可以创建全局视图. 访问全局视图需要全路径:如
global_temp.xxx
scala> val df = spark.read.json("/opt/module/spark-local/examples/src/main/resources/people.json")
df: org.apache.spark.sql.DataFrame = [age: bigint, name: string]
scala> df.createGlobalTempView("people")
scala> spark.sql("select * from global_temp.people")
res31: org.apache.spark.sql.DataFrame = [age: bigint, name: string]
scala> res31.show
+----+-------+
| age| name|
+----+-------+
|null|Michael|
| 30| Andy|
| 19| Justin|
+----+-------+
scala> spark.newSession.sql("select * from global_temp.people")
res33: org.apache.spark.sql.DataFrame = [age: bigint, name: string]
scala> res33.show
+----+-------+
| age| name|
+----+-------+
|null|Michael|
| 30| Andy|
| 19| Justin|
+----+-------+
DSL 语法风格(了解)
DataFrame
提供一个特定领域语言(domain-specific language, DSL)去管理结构化的数据. 可以在 Scala, Java, Python 和 R 中使用 DSL
使用 DSL 语法风格不必去创建临时视图了.
查看 Schema 信息
scala> val df = spark.read.json("/opt/module/spark-local/examples/src/main/resources/people.json")

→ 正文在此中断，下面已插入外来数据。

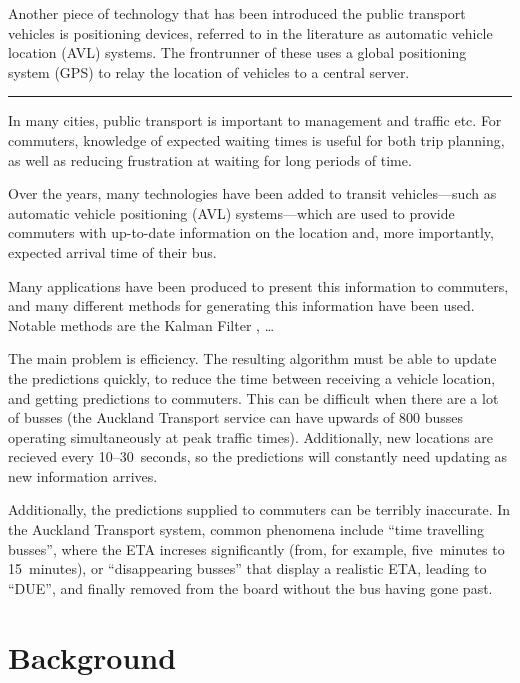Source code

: \documentclass[12pt,a4paper]{article}
\begin{document}
Another piece of technology that has been introduced the public transport vehicles is positioning devices,
referred to in the literature as automatic vehicle location (AVL) systems.
The frontrunner of these uses a global positioning system (GPS) to relay the location of vehicles to a central server.




\vspace{1cm}
\hrule
\vspace{1cm}

In many cities, public transport is important to management and traffic etc.
For commuters, knowledge of expected waiting times is useful for both trip planning,
as well as reducing frustration at waiting for long periods of time.


Over the years, many technologies have been added to transit vehicles---such as 
automatic vehicle positioning (AVL) systems---which are used to provide commuters with
up-to-date information on the location and, more importantly, expected arrival time of their bus.


Many applications have been produced to present this information to commuters, and many different methods
for generating this information have been used.
Notable methods are the Kalman Filter \citep{cathey-dailey:2003}, \ldots


The main problem is efficiency.
The resulting algorithm must be able to update the predictions quickly, 
to reduce the time between receiving a vehicle location, and getting predictions to commuters.
This can be difficult when there are a lot of busses (the Auckland Transport service can have upwards of 800 busses operating simultaneously at peak traffic times).
Additionally, new locations are recieved every 10--30~seconds, 
so the predictions will constantly need updating as new information arrives.



Additionally, the predictions supplied to commuters can be terribly inaccurate.
In the Auckland Transport system, common phenomena include ``time travelling busses'', 
where the ETA increses significantly (from, for example, five~minutes to 15~minutes), 
or ``disappearing busses'' that display a realistic ETA, leading to ``DUE'', 
and finally removed from the board without the bus having gone past.



\section{Background}
\label{sec:background}
\end{document}

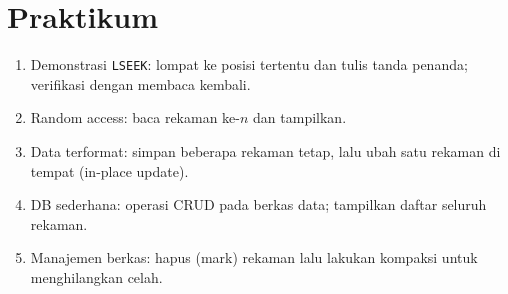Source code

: \section{Praktikum}
\begin{enumerate}
  \item Demonstrasi \texttt{LSEEK}: lompat ke posisi tertentu dan tulis tanda penanda; verifikasi dengan membaca kembali.
  \item Random access: baca rekaman ke-\(n\) dan tampilkan.
  \item Data terformat: simpan beberapa rekaman tetap, lalu ubah satu rekaman di tempat (in-place update).
  \item DB sederhana: operasi CRUD pada berkas data; tampilkan daftar seluruh rekaman.
  \item Manajemen berkas: hapus (mark) rekaman lalu lakukan kompaksi untuk menghilangkan celah.
\end{enumerate}

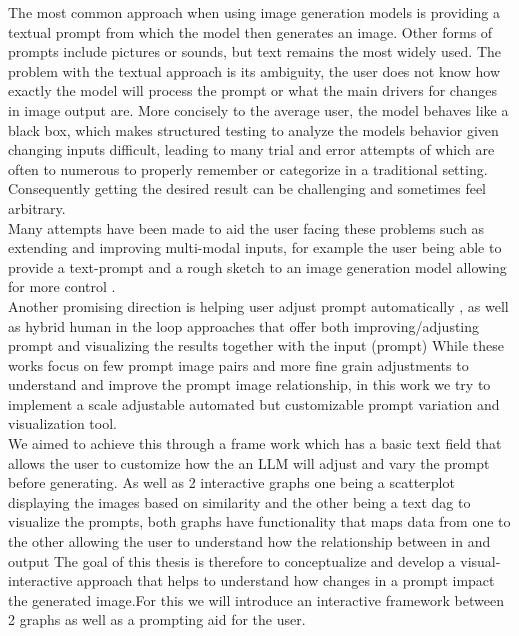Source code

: \documentclass[
  a4paper,  %
  twoside,  %
  bibliography=totoc,
  headsepline,
  cleardoublepage=empty,
  parskip=half,
  draft=false
]{scrbook}
\begin{document}
The most common approach when using image generation models is providing a textual prompt from which the model then generates an image. Other forms of prompts include pictures or sounds, but text remains the most widely used. The problem with the textual  approach is its ambiguity, the user does not know how exactly the model will process the prompt or what the main drivers for changes in image output are. More concisely to the average user, the model behaves like a black box, which makes structured testing to analyze the models behavior given changing inputs difficult, leading to many trial and error attempts of which are often to numerous to properly remember or categorize in a traditional setting. Consequently getting the desired result can be challenging and sometimes feel arbitrary.\\
Many attempts have been made to aid the user facing these problems such as extending and improving multi-modal inputs, for example the user being able to provide a text-prompt and a rough sketch to an image generation model allowing for more control  \cite{lin2025sketchflexfacilitatingspatialsemanticcoherence}. \\Another promising direction is helping user adjust prompt automatically \cite{10.1145/3729176.3729203,You2024Aesthetic},
as well as hybrid human in the loop approaches that offer both improving/adjusting prompt and visualizing the results together with the input (prompt) \cite{PromptMagician,mishra2025promptaidpromptexplorationperturbation,brade2023promptifytexttoimagegenerationinteractive,guo2024prompthisvisualizingprocessinfluence,promptCharm}
While these works focus on few prompt image pairs and more fine grain adjustments to understand and improve the prompt image relationship, in this work we try to implement a scale adjustable automated but customizable prompt variation and visualization tool.\\
We aimed to achieve this through a frame work which has a basic text field that allows the user to customize how the an LLM will adjust and vary the prompt before generating. As well as 2 interactive graphs one being a scatterplot displaying the images based on similarity and the other being a text dag to visualize the prompts, both graphs have functionality that maps data from one to the other allowing the user to understand how the relationship between in and output
The goal of this thesis is therefore to conceptualize and develop a visual-interactive approach that helps to understand how changes in a prompt impact the generated image.For this we will introduce an interactive framework between 2 graphs as well as a prompting aid for the user.\\
\end{document}
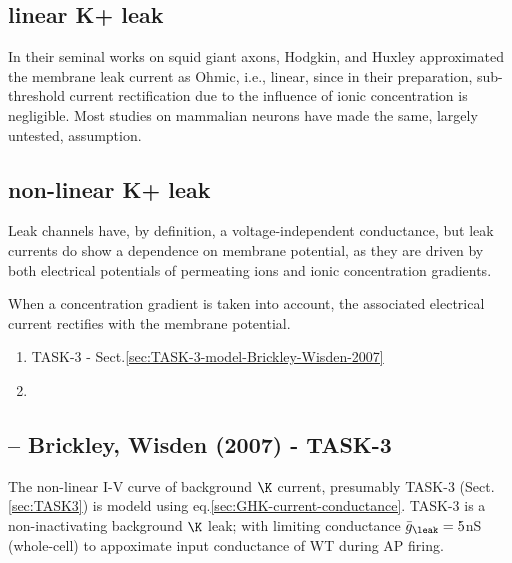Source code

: \subsection{linear K+ leak}

In their seminal works on squid giant axons, Hodgkin, and Huxley approximated
the membrane leak current as Ohmic, i.e., linear, since in their preparation,
sub-threshold current rectification due to the influence of ionic concentration
is negligible.
Most studies on mammalian neurons have made the same, largely untested,
assumption.


\subsection{non-linear K+ leak}

Leak channels have, by definition, a voltage-independent conductance, but leak
currents do show a dependence on membrane potential, as they are driven by both
electrical potentials of permeating ions and ionic concentration gradients.

When a concentration gradient is taken into account, the associated electrical
current rectifies with the membrane potential.
\begin{enumerate}
  \item TASK-3 - Sect.\ref{sec:TASK-3-model-Brickley-Wisden-2007}
  \item 
\end{enumerate}

\subsection{-- Brickley, Wisden (2007) - TASK-3}
\label{sec:CNG-Brickley-Wisden-2007}
\label{sec:TASK-3-model-Brickley-Wisden-2007}

The non-linear I-V curve of background $\K$ current, presumably TASK-3
(Sect.\ref{sec:TASK3}) is modeld using eq.\ref{sec:GHK-current-conductance}. 
TASK-3 is a non-inactivating background $\K$ leak; with limiting conductance
$\bar{g}_\leak = 5 $nS (whole-cell) to appoximate input conductance of WT
during AP firing.

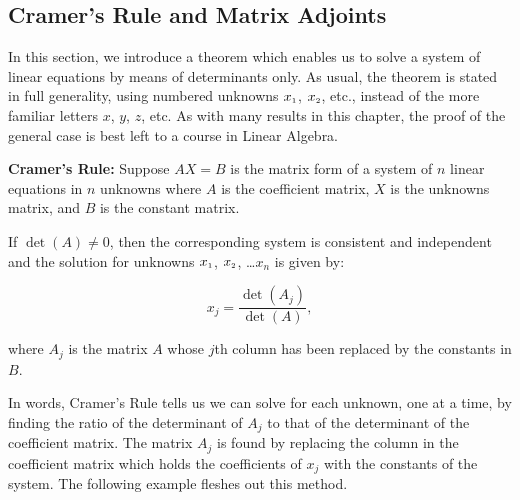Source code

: \documentclass{ximera}
\begin{document}
\newpage

\subsection{Cramer's Rule and Matrix Adjoints}
\label{CramersRuleMatrixAdjoints}

In this section, we introduce a theorem which enables us to solve a system of linear equations by means of determinants only.  As usual, the theorem is stated in full generality, using numbered unknowns $x_{\mbox{\tiny$1$}}$, $x_{\mbox{\tiny$2$}}$, etc., instead of the more familiar letters $x$, $y$, $z$, etc.   As with many results in this chapter, the proof of the general case is best left to a course in Linear Algebra.

\smallskip

\colorbox{ResultColor}{\bbm

\begin{thm} \label{CramersRule}  \textbf{Cramer's Rule:} Suppose  $AX = B$ is the matrix form of a system of $n$ linear equations in $n$ unknowns where $A$ is the coefficient matrix, $X$ is the unknowns matrix, and $B$ is the constant matrix. 

If $\det(A) \neq 0$, then the corresponding system is consistent and independent and the solution for unknowns $x_{\mbox{\tiny$1$}}$, $x_{\mbox{\tiny$2$}}$, \ldots $x_{n}$ is given by:

\[ x_{j} = \dfrac{\det\left(A_{j}\right)}{\det(A)},\]

where $A_{j}$ is the matrix $A$ whose $j$th column has been replaced by the constants in $B$.

\end{thm}

\ebm}

\smallskip

In words, Cramer's Rule tells us we can solve for each unknown, one at a time, by finding the ratio of the determinant of $A_{j}$ to that of the determinant of the coefficient matrix.  The matrix $A_{j}$ is found by replacing the column in the coefficient matrix which holds the coefficients of $x_{j}$ with the constants of the system.  The following example fleshes out this method.

\smallskip
\end{document}
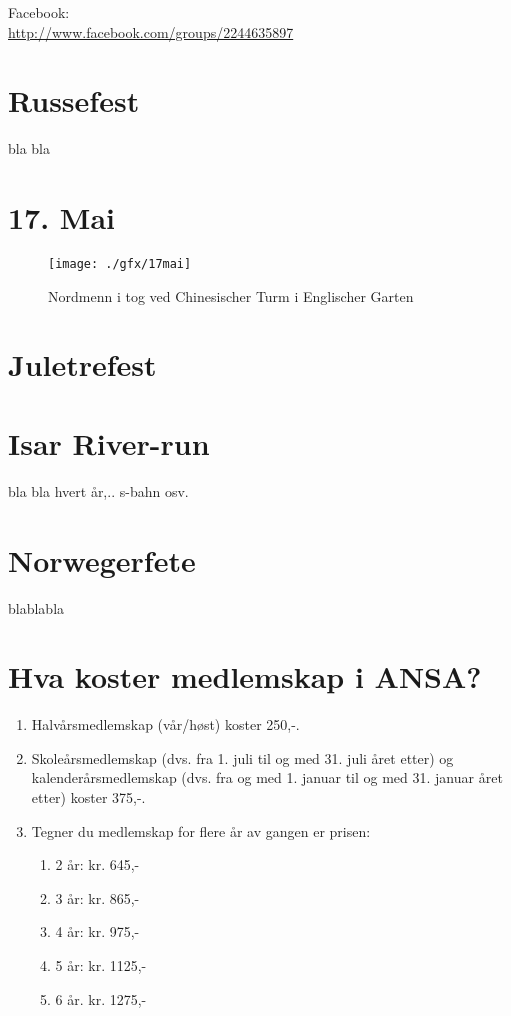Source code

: Facebook:\\
\url{http://www.facebook.com/groups/2244635897}

\section{Russefest}

bla bla

\section{17. Mai}
\begin{figure}[h]
\center
\texttt{[image: ./gfx/17mai]}
\caption{Nordmenn i tog ved Chinesischer Turm i Englischer Garten}
\end{figure}


\section{Juletrefest}


\section{Isar River-run}
bla bla hvert år,.. s-bahn osv.



\section{Norwegerfete}

blablabla




\section{Hva koster medlemskap i ANSA?}

\begin{enumerate}
\item Halvårsmedlemskap (vår/høst) koster 250,-.
\item Skoleårsmedlemskap (dvs. fra 1. juli til og med 31. juli året etter) og kalenderårsmedlemskap (dvs. fra og med 1. januar til og med 31. januar året etter) koster 375,-.
\item Tegner du medlemskap for flere år av gangen er prisen:
\begin{enumerate}
\item 2 år: kr. 645,- 
\item 3 år: kr. 865,-
\item 4 år: kr. 975,-
\item 5 år: kr. 1125,-
\item 6 år. kr. 1275,-
\end{enumerate}
\end{enumerate}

df: org.apache.spark.sql.DataFrame = [age: bigint, name: string]
scala> df.printSchema
root
|-- age: long (nullable = true)
|-- name: string (nullable = true)
使用 DSL 查询
只查询name
列数据
scala> df.select($"name").show
+-------+
| name|
+-------+
|Michael|
| Andy|
| Justin|
+-------+
scala> df.select("name").show
+-------+
| name|
+-------+
|Michael|
| Andy|
| Justin|
+-------+
查询name
和age
scala> df.select("name", "age").show
+-------+----+
| name| age|
+-------+----+
|Michael|null|
| Andy| 30|
| Justin| 19|
+-------+----+
查询name
和age
+ 1
scala> df.select($"name", $"age" + 1).show
+-------+---------+
| name|(age + 1)|
+-------+---------+
|Michael| null|
| Andy| 31|
| Justin| 20|
+-------+---------+
注意:
- 设计到运算的时候, 每列都必须使用
$
查询age
大于20
的数据
scala> df.filter($"age" > 21).show
+---+----+
|age|name|
+---+----+
| 30|Andy|
+---+----+
按照age
分组,查看数据条数
scala> df.groupBy("age").count.show
+----+-----+
| age|count|
+----+-----+
| 19| 1|
|null| 1|
| 30| 1|
+----+-----+